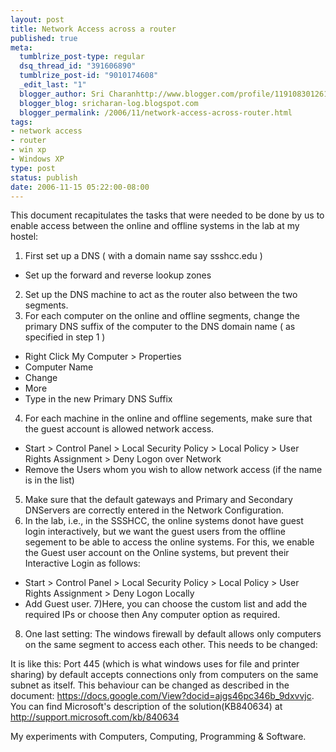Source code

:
 ```yaml
--- 
layout: post
title: Network Access across a router
published: true
meta: 
  tumblrize_post-type: regular
  dsq_thread_id: "391606890"
  tumblrize_post-id: "9010174608"
  _edit_last: "1"
  blogger_author: Sri Charanhttp://www.blogger.com/profile/11910830126191595892noreply@blogger.com
  blogger_blog: sricharan-log.blogspot.com
  blogger_permalink: /2006/11/network-access-across-router.html
tags: 
- network access
- router
- win xp
- Windows XP
type: post
status: publish
date: 2006-11-15 05:22:00-08:00
---
```

This document recapitulates the tasks that were needed to be done by us to enable access between the online and offline systems in the lab at my hostel:

1) First set up a DNS ( with a domain name say ssshcc.edu )
- Set up the forward and reverse lookup zones
2) Set up the DNS machine to act as the router also between the two segments.
3) For each computer on the online and offline segments, change the primary DNS suffix of the computer to the DNS domain name ( as specified in step 1 )
- Right Click My Computer &gt; Properties
- Computer Name
- Change
- More
- Type in the new Primary DNS Suffix
4) For each machine in the online and offline segements, make sure that the guest account is allowed network access.
- Start &gt; Control Panel &gt; Local Security Policy &gt; Local Policy &gt; User Rights Assignment &gt; Deny Logon over Network
- Remove the Users whom you wish to allow network access (if the name is in the list)
5) Make sure that the default gateways and Primary and Secondary DNServers are correctly entered in the Network Configuration.
6) In the lab, i.e., in the SSSHCC, the online systems donot have guest login interactively, but we want the guest users from the offline segement to be able to access the online systems. For this, we enable the Guest user account on the Online systems, but prevent their Interactive Login as follows:
- Start &gt; Control Panel &gt; Local Security Policy &gt; Local Policy &gt; User Rights Assignment &gt; Deny Logon Locally
- Add Guest user.
7)Here, you can choose the custom list and add the required IPs or choose then Any computer option as required.
8) One last setting: The windows firewall by default allows only computers on the same segment to access each other. This needs to be changed:

It is like this: Port 445 (which is what windows uses for file and printer sharing) by default accepts connections only from computers on the same subnet as itself. This behaviour can be changed as described in the document: <a href="https://docs.google.com/View?docid=ajgs46pc346b_9dxvvjc">https://docs.google.com/View?docid=ajgs46pc346b_9dxvvjc</a>.
You can find Microsoft's description of the solution(KB840634) at<a href="http://support.microsoft.com/kb/840634"> http://support.microsoft.com/kb/840634</a>
<div class="blogger-post-footer">My experiments with Computers, Computing, Programming &amp; Software.</div>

——

From the material above, set down exactly the lines between the line holding "8) One last" and the line holding "You can find", inclusive. Include nothing else.

- **Response**
8) One last setting: The windows firewall by default allows only computers on the same segment to access each other. This needs to be changed:

It is like this: Port 445 (which is what windows uses for file and printer sharing) by default accepts connections only from computers on the same subnet as itself. This behaviour can be changed as described in the document: <a href="https://docs.google.com/View?docid=ajgs46pc346b_9dxvvjc">https://docs.google.com/View?docid=ajgs46pc346b_9dxvvjc</a>.
You can find Microsoft's description of the solution(KB840634) at<a href="http://support.microsoft.com/kb/840634"> http://support.microsoft.com/kb/840634</a>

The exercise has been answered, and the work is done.